Demographic variability
Subject variables were mostly neglected in the early phase of development of surgical treatment for epilepsy. Nevertheless, there are increasing attempts to identify predictor variables to post operative changes. For example, Helmstardter and Elger (1996) found out that high pre-surgical performance level, older age at time of surgery, longer duration of epilepsy, extensive enbloc resection, pre-existing deficits in visual/figural memory performance and pre operative secondarily generalized seizures were significant predictors of post operative deterioration in patients with left resection. Powell, Polkey and Macmillan (1985) reported that patients who showed no deterioration or most improvement post operatively tended to be younger, lower in pre operative intellectual ability and have onset of regular seizures at an earlier age. Davis et al. (1998) also observed that younger chronological age at the time of surgery carries a more favorable post operative outcome for memory function. Hermann, Davies, Foley, & Bell (1999) also suggested that age of onset of epilepsy was a powerful predictor of language outcome relative to the variations of whether superior temporal gyrus was resected or not.
 
Gender was proposed to be a significant factor. Trenerry, Westerveld, and Meador (1995) found that pre operative performance on the logical memory percent retention score correlated significantly with both right and left hippocampal volume in women with left temporal lobe epilepsy. They suggested that verbal memory abilities may be less lateralised in women with left temporal lobe epilepsy and mesial temporal sclerosis. Their results also suggested that women may have greater verbal memory. This position was supported by Baxendale et al.(1998) who pointed out the importance of gender in influencing the relationship between hippocampal volume, memory impairments, and plasticity of functioning return. plasticity following an early left temporal lobe insult. Davis et al. (1998) also reported that left side of resection and male gender seemed to be factors predicting poorer post operative outcome relative to their counterparts.
 

Conclusion
Change in the memory status after temporal lobectomy has been widely reported in the literature. While material-specific ipsilateral memory deficit to left temporal resection has been quite well established, the association between nonverbal memory impairment and right temporal resection remains partial. Saykin et al.ís (1992) developmental hemispheric asymmetry approach may add insight into the understanding of this right-left discrepancy. The asymmetry component is based on the evidence that the left, compared to the right, medial temporal lobe is better able to simultaneously support both verbal and nonverbal memory after contralateral resection. Based on this approach, greater improvement, and greater change is expected after left resection and for verbal compared to visual material. This may explain why there are relatively less confirmatory data supporting the change in nonverbal memory functioning associated with right temporal resection.

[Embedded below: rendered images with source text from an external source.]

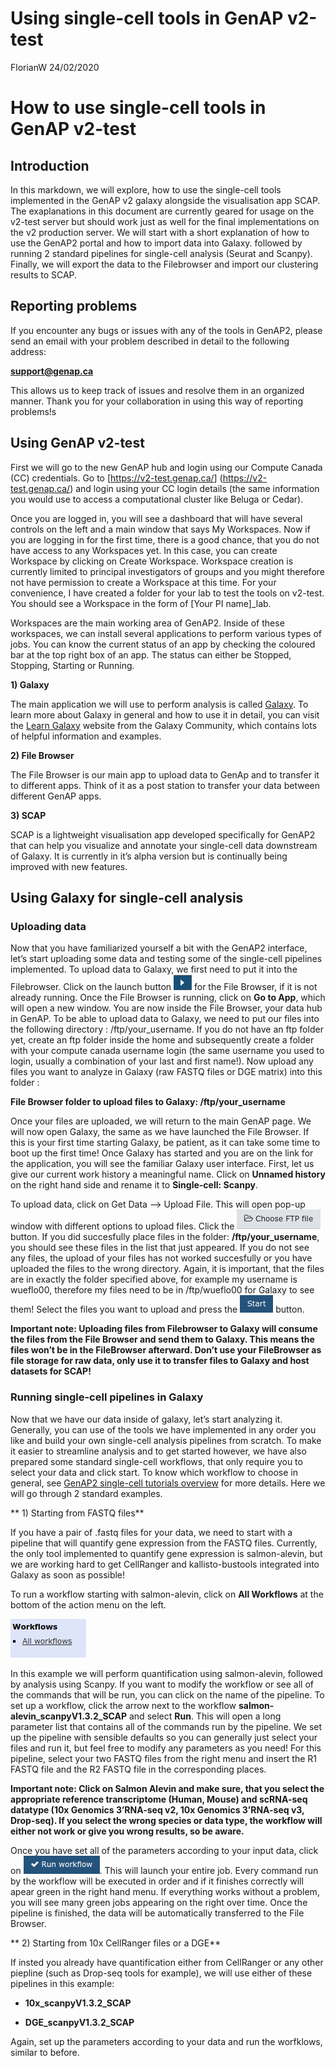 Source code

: Using single-cell tools in GenAP v2-test
================
FlorianW
24/02/2020

# How to use single-cell tools in GenAP v2-test

## Introduction

In this markdown, we will explore, how to use the single-cell tools
implemented in the GenAP v2 galaxy alongside the visualisation app SCAP.
The exaplanations in this document are currently geared for usage on the
v2-test server but should work just as well for the final
implementations on the v2 production server. We will start with a short
explanation of how to use the GenAP2 portal and how to import data into
Galaxy. followed by running 2 standard pipelines for single-cell
analysis (Seurat and Scanpy). Finally, we will export the data to the
Filebrowser and import our clustering results to SCAP.

## Reporting problems

If you encounter any bugs or issues with any of the tools in GenAP2,
please send an email with your problem described in detail to the
following address:

**<support@genap.ca>**

This allows us to keep track of issues and resolve them in an organized
manner. Thank you for your collaboration in using this way of reporting
problems\!s

## Using GenAP v2-test

First we will go to the new GenAP hub and login using our Compute Canada
(CC) credentials. Go to \[<https://v2-test.genap.ca/>\]
(<https://v2-test.genap.ca/>) and login using your CC login details (the
same information you would use to access a computational cluster like
Beluga or Cedar).

Once you are logged in, you will see a dashboard that will have several
controls on the left and a main window that says My Workspaces. Now if
you are logging in for the first time, there is a good chance, that you
do not have access to any Workspaces yet. In this case, you can create
Workspace by clicking on Create Workspace. Workspace creation is
currently limited to principal investigators of groups and you might
therefore not have permission to create a Workspace at this time. For
your convenience, I have created a folder for your lab to test the tools
on v2-test. You should see a Workspace in the form of \[Your PI
name\]\_lab.

Workspaces are the main working area of GenAP2. Inside of these
workspaces, we can install several applications to perform various types
of jobs. You can know the current status of an app by checking the
coloured bar at the top right box of an app. The status can either be
Stopped, Stopping, Starting or Running.

**1) Galaxy**

The main application we will use to perform analysis is called
[Galaxy](https://usegalaxy.org/). To learn more about Galaxy in general
and how to use it in detail, you can visit the [Learn
Galaxy](https://galaxyproject.org/learn/) website from the Galaxy
Community, which contains lots of helpful information and examples.

**2) File Browser**

The File Browser is our main app to upload data to GenAp and to transfer
it to different apps. Think of it as a post station to transfer your
data between different GenAP apps.

**3) SCAP**

SCAP is a lightweight visualisation app developed specifically for
GenAP2 that can help you visualize and annotate your single-cell data
downstream of Galaxy. It is currently in it’s alpha version but is
continually being improved with new features.

## Using Galaxy for single-cell analysis

### Uploading data

Now that you have familiarized yourself a bit with the GenAP2 interface,
let’s start uploading some data and testing some of the single-cell
pipelines implemented. To upload data to Galaxy, we first need to put it
into the Filebrowser. Click on the launch button
![](../www/GenAP_launch_button.jpg) for the File Browser, if it is not
already running. Once the File Browser is running, click on **Go to
App**, which will open a new window. You are now inside the File
Browser, your data hub in GenAP. To be able to upload data to Galaxy, we
need to put our files into the following directory :
/ftp/your\_username. If you do not have an ftp folder yet, create an ftp
folder inside the home and subsequently create a folder with your
compute canada username login (the same username you used to login,
usually a combination of your last and first name\!). Now upload any
files you want to analyze in Galaxy (raw FASTQ files or DGE matrix) into
this folder :

**File Browser folder to upload files to Galaxy: /ftp/your\_username**

Once your files are uploaded, we will return to the main GenAP page. We
will now open Galaxy, the same as we have launched the File Browser. If
this is your first time starting Galaxy, be patient, as it can take some
time to boot up the first time\! Once Galaxy has started and you are on
the link for the application, you will see the familiar Galaxy user
interface. First, let us give our current work history a meaningful
name. Click on **Unnamed history** on the right hand side and rename it
to **Single-cell: Scanpy**.

To upload data, click on Get Data –\> Upload File. This will open pop-up
window with different options to upload files. Click the
![](../www/GenAP_ftp_file.png) button. If you did succesfully place
files in the folder: **/ftp/your\_username**, you should see these files
in the list that just appeared. If you do not see any files, the upload
of your files has not worked succesfully or you have uploaded the files
to the wrong directory. Again, it is important, that the files are in
exactly the folder specified above, for example my username is wueflo00,
therefore my files need to be in /ftp/wueflo00 for Galaxy to see them\!
Select the files you want to upload and press the
![](../www/GenAP_start_button.png) button.

**Important note: Uploading files from Filebrowser to Galaxy will
consume the files from the File Browser and send them to Galaxy. This
means the files won’t be in the FileBrowser afterward. Don’t use your
FileBrowser as file storage for raw data, only use it to transfer files
to Galaxy and host datasets for SCAP\!**

### Running single-cell pipelines in Galaxy

Now that we have our data inside of galaxy, let’s start analyzing it.
Generally, you can use of the tools we have implemented in any order you
like and build your own single-cell analysis pipelines from scratch. To
make it easier to streamline analysis and to get started however, we
have also prepared some standard single-cell workflows, that only
require you to select your data and click start. To know which workflow
to choose in general, see [GenAP2 single-cell tutorials
overview](./tutorials/tutorial_overview.md) for more details. Here we
will go through 2 standard examples.

\*\* 1) Starting from FASTQ files\*\*

If you have a pair of .fastq files for your data, we need to start with
a pipeline that will quantify gene expression from the FASTQ files.
Currently, the only tool implemented to quantify gene expression is
salmon-alevin, but we are working hard to get CellRanger and
kallisto-bustools integrated into Galaxy as soon as possible\!

To run a workflow starting with salmon-alevin, click on **All
Workflows** at the bottom of the action menu on the left.

![](../www/GenAP_all_workflows.png)

In this example we will perform quantification using salmon-alevin,
followed by analysis using Scanpy. If you want to modify the workflow or
see all of the commands that will be run, you can click on the name of
the pipeline. To set up a workflow, click the arrow next to the workflow
**salmon-alevin\_scanpyV1.3.2\_SCAP** and select **Run**. This will open
a long parameter list that contains all of the commands run by the
pipeline. We set up the pipeline with sensible defaults so you can
generally just select your files and run it, but feel free to modify any
parameters as you need\! For this pipeline, select your two FASTQ files
from the right menu and insert the R1 FASTQ file and the R2 FASTQ file
in the corresponding places.

**Important note: Click on Salmon Alevin and make sure, that you select
the appropriate reference transcriptome (Human, Mouse) and scRNA-seq
datatype (10x Genomics 3’RNA-seq v2, 10x Genomics 3’RNA-seq v3,
Drop-seq). If you select the wrong species or data type, the workflow
will either not work or give you wrong results, so be aware.**

Once you have set all of the parameters according to your input data,
click on ![](../www/GenAP_run_workflow.png). This will launch your
entire job. Every command run by the workflow will be executed in order
and if it finishes correctly will apear green in the right hand menu. If
everything works without a problem, you will see many green jobs
appearing on the right over time. Once the pipeline is finished, the
data will be automatically transferred to the File Browser.

\*\* 2) Starting from 10x CellRanger files or a DGE\*\*

If insted you already have quantification either from CellRanger or any
other piepline (such as Drop-seq tools for example), we will use either
of these pipelines in this example:

  - **10x\_scanpyV1.3.2\_SCAP**

  - **DGE\_scanpyV1.3.2\_SCAP**

Again, set up the parameters according to your data and run the
worfklows, similar to before.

The observation of contralateral memory improvement after temporal lobectomy has yet only been loosely established. Apart from the fact that more time would be needed to accumulate substantial evidence, there are factors that need to be controlled in studies of memory change after temporal lobectomy so as to ensure validity of the data. For example, it is important for employing a control condition in studies of memory change post operation so as to control for the impact of the practice effect. Furthermore, the control for the severity of seizure activities for right-left temporal lobectomy comparisons is of obvious importance. The impact of demographic variability of the surgical candidates on the findings of memory change post operation has been discussed. The more significant factors are the age at time of surgery and the gender of the surgical candidates, with younger age and being female being more advantageous. Taken all these together, the employment of standardized research protocols and instruments and the uniform control of variables including timing of measurement and demographic characteristics of the sample are of crucial importance for protecting the power of generalization of the findings across centers.